[Extracted records]
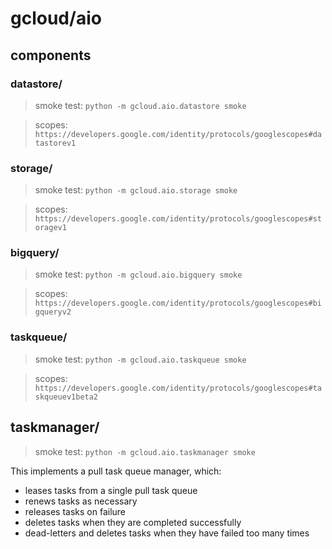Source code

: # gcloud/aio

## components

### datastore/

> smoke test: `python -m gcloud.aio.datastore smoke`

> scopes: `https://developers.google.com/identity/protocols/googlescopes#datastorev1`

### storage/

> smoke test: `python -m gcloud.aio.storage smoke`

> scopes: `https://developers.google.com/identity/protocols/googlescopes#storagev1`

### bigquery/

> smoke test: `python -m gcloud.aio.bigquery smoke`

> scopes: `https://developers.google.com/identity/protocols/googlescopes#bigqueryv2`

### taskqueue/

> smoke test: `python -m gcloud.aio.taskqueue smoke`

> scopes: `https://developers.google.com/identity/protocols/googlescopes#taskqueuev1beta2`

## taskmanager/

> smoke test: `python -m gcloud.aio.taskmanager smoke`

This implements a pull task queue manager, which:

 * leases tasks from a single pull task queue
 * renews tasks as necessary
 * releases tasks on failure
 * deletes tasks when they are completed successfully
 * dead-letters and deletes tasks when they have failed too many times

--

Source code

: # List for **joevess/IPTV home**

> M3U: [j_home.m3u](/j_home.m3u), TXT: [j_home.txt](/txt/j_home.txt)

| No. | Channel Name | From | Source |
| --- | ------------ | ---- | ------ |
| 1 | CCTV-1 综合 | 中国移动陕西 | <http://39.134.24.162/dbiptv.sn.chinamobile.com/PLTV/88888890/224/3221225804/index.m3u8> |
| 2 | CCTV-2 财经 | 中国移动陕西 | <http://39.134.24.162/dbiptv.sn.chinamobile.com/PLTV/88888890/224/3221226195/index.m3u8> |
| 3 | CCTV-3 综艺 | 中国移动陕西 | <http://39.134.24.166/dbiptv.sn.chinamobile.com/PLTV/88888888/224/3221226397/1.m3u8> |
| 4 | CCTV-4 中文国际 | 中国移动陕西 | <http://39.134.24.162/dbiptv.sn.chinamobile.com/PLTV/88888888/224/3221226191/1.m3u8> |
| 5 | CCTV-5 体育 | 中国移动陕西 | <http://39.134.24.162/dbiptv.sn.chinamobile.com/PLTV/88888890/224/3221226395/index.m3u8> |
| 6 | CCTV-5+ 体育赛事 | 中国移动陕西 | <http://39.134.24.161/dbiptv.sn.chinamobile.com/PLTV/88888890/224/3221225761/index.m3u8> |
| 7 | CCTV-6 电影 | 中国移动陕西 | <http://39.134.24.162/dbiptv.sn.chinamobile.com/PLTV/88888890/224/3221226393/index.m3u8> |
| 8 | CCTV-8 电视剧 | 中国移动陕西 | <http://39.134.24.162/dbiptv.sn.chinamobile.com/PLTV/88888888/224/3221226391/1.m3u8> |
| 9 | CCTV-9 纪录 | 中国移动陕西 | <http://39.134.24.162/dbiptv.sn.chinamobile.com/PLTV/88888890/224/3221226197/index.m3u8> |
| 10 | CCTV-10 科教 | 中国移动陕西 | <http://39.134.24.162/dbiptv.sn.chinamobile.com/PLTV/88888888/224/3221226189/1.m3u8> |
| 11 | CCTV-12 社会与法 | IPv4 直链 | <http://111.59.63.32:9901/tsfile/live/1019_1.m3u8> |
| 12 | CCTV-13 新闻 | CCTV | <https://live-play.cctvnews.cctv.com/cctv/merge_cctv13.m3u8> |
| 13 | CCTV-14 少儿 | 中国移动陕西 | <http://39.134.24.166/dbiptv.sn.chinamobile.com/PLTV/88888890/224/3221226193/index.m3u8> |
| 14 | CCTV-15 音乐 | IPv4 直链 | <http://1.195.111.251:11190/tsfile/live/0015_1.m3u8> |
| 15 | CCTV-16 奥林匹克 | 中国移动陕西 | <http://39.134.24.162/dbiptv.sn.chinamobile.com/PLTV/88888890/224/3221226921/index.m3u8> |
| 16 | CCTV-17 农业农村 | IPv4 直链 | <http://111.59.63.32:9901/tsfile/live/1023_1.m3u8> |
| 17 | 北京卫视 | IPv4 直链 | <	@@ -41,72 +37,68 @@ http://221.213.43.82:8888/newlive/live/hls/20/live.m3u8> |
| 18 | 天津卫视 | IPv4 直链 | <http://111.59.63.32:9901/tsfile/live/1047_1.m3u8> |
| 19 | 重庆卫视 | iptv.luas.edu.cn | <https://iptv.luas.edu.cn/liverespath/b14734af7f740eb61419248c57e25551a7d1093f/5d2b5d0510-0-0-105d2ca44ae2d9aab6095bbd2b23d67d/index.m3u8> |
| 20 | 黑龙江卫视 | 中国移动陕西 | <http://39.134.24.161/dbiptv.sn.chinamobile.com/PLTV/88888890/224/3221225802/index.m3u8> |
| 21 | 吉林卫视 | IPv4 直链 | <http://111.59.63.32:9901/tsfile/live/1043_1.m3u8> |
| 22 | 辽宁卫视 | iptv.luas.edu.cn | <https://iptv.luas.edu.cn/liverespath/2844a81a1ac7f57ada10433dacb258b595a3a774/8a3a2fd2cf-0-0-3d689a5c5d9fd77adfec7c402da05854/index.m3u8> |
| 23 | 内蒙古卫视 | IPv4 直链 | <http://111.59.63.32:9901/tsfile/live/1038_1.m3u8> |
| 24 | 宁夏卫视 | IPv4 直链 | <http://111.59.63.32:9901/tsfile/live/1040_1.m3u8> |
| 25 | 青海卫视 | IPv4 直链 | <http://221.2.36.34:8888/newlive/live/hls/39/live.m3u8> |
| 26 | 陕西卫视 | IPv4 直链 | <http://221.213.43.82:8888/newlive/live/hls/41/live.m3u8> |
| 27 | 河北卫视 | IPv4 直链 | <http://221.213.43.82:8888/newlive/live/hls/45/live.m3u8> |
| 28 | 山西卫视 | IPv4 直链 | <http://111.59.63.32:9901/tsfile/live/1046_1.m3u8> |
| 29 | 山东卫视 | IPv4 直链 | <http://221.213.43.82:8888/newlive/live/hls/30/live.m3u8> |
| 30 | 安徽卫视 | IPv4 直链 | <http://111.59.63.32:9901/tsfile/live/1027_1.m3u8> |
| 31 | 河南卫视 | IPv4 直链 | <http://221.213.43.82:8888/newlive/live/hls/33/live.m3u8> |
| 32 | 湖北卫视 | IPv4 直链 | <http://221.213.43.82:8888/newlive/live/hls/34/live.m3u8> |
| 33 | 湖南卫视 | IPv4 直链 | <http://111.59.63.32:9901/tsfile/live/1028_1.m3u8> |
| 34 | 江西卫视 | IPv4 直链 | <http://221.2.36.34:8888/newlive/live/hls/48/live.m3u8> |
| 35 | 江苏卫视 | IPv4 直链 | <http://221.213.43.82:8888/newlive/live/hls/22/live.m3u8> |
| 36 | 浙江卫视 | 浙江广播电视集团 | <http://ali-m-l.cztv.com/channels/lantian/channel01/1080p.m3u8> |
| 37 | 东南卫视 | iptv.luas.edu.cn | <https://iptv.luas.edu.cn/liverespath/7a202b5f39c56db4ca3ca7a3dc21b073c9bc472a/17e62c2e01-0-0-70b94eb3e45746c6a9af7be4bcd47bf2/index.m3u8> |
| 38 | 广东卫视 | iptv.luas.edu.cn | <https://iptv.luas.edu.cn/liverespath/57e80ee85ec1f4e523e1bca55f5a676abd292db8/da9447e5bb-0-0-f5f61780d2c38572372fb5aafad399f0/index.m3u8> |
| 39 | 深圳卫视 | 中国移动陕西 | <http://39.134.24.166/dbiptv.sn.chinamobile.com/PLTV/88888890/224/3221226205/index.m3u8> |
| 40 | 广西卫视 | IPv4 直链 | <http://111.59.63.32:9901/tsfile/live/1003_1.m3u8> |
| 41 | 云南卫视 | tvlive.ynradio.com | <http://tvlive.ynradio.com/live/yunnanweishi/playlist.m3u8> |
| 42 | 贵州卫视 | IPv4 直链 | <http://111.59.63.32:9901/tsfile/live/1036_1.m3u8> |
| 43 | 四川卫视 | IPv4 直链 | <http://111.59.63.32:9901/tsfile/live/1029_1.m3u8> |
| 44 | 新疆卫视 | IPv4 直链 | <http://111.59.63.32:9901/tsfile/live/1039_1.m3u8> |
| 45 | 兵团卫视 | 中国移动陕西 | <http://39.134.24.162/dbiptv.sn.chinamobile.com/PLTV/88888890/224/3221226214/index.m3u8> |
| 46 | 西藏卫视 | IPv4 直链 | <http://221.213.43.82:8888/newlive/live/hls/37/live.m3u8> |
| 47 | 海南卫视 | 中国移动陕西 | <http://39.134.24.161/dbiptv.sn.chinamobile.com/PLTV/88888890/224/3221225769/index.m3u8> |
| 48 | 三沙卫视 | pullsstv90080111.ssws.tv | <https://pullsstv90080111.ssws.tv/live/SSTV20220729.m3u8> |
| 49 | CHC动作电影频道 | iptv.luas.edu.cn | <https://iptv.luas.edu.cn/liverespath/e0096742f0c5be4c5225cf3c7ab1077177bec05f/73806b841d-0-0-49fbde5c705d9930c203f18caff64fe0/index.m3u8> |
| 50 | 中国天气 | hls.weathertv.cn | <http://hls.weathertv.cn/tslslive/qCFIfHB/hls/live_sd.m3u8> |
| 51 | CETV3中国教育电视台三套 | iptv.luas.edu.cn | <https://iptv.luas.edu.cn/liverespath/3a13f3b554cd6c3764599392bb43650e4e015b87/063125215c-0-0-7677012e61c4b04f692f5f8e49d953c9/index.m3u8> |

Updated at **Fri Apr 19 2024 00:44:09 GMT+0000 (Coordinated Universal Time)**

_Assignment_:
Using the entries above, give again exactly the lines from the line holding "tasks as necessary" through the line holding "too many times". Include both end lines and nothing else.

_Exercise result_:
 * renews tasks as necessary
 * releases tasks on failure
 * deletes tasks when they are completed successfully
 * dead-letters and deletes tasks when they have failed too many times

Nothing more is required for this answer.